--- Data excerpts Enclosed Below ---
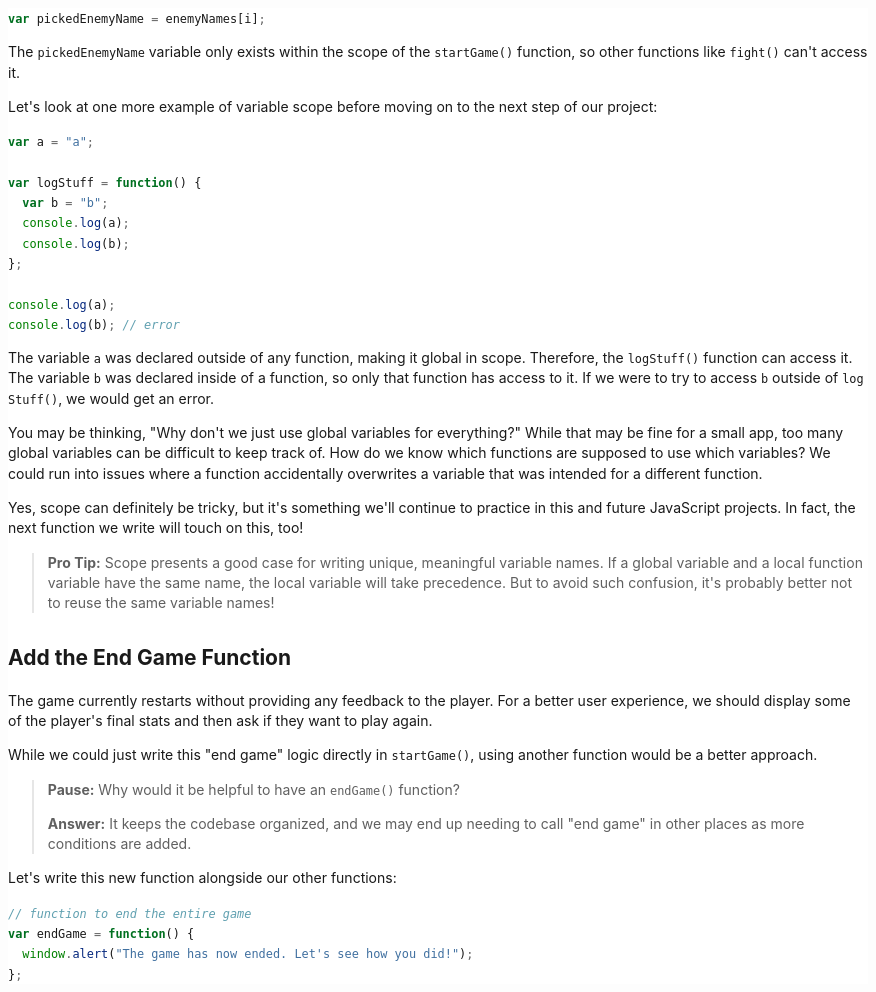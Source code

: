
 ```js
var pickedEnemyName = enemyNames[i];
```

The `pickedEnemyName` variable only exists within the scope of the `startGame()` function, so other functions like `fight()` can't access it.

Let's look at one more example of variable scope before moving on to the next step of our project:

```js
var a = "a";

var logStuff = function() {
  var b = "b";
  console.log(a);
  console.log(b);
};

console.log(a);
console.log(b); // error
```

The variable `a` was declared outside of any function, making it global in scope. Therefore, the `logStuff()` function can access it. The variable `b` was declared inside of a function, so only that function has access to it. If we were to try to access `b` outside of `logStuff()`, we would get an error.

You may be thinking, "Why don't we just use global variables for everything?" While that may be fine for a small app, too many global variables can be difficult to keep track of. How do we know which functions are supposed to use which variables? We could run into issues where a function accidentally overwrites a variable that was intended for a different function.

Yes, scope can definitely be tricky, but it's something we'll continue to practice in this and future JavaScript projects. In fact, the next function we write will touch on this, too!

> **Pro Tip:** Scope presents a good case for writing unique, meaningful variable names. If a global variable and a local function variable have the same name, the local variable will take precedence. But to avoid such confusion, it's probably better not to reuse the same variable names!

## Add the End Game Function

The game currently restarts without providing any feedback to the player. For a better user experience, we should display some of the player's final stats and then ask if they want to play again.

While we could just write this "end game" logic directly in `startGame()`, using another function would be a better approach.

> **Pause:** Why would it be helpful to have an `endGame()` function?
>
> **Answer:** It keeps the codebase organized, and we may end up needing to call "end game" in other places as more conditions are added.

Let's write this new function alongside our other functions:

```js
// function to end the entire game
var endGame = function() {
  window.alert("The game has now ended. Let's see how you did!");
};
```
--- End of Enclosed Data excerpts ---
_Try it_. With the pictures removed, return the data above word for word.

_Output below_.
Source code

:
 ```js
var pickedEnemyName = enemyNames[i];
```

The `pickedEnemyName` variable only exists within the scope of the `startGame()` function, so other functions like `fight()` can't access it.

Let's look at one more example of variable scope before moving on to the next step of our project:

```js
var a = "a";

var logStuff = function() {
  var b = "b";
  console.log(a);
  console.log(b);
};

console.log(a);
console.log(b); // error
```

The variable `a` was declared outside of any function, making it global in scope. Therefore, the `logStuff()` function can access it. The variable `b` was declared inside of a function, so only that function has access to it. If we were to try to access `b` outside of `logStuff()`, we would get an error.

You may be thinking, "Why don't we just use global variables for everything?" While that may be fine for a small app, too many global variables can be difficult to keep track of. How do we know which functions are supposed to use which variables? We could run into issues where a function accidentally overwrites a variable that was intended for a different function.

Yes, scope can definitely be tricky, but it's something we'll continue to practice in this and future JavaScript projects. In fact, the next function we write will touch on this, too!

> **Pro Tip:** Scope presents a good case for writing unique, meaningful variable names. If a global variable and a local function variable have the same name, the local variable will take precedence. But to avoid such confusion, it's probably better not to reuse the same variable names!

## Add the End Game Function

The game currently restarts without providing any feedback to the player. For a better user experience, we should display some of the player's final stats and then ask if they want to play again.

While we could just write this "end game" logic directly in `startGame()`, using another function would be a better approach.

> **Pause:** Why would it be helpful to have an `endGame()` function?
>
> **Answer:** It keeps the codebase organized, and we may end up needing to call "end game" in other places as more conditions are added.

Let's write this new function alongside our other functions:

```js
// function to end the entire game
var endGame = function() {
  window.alert("The game has now ended. Let's see how you did!");
};
```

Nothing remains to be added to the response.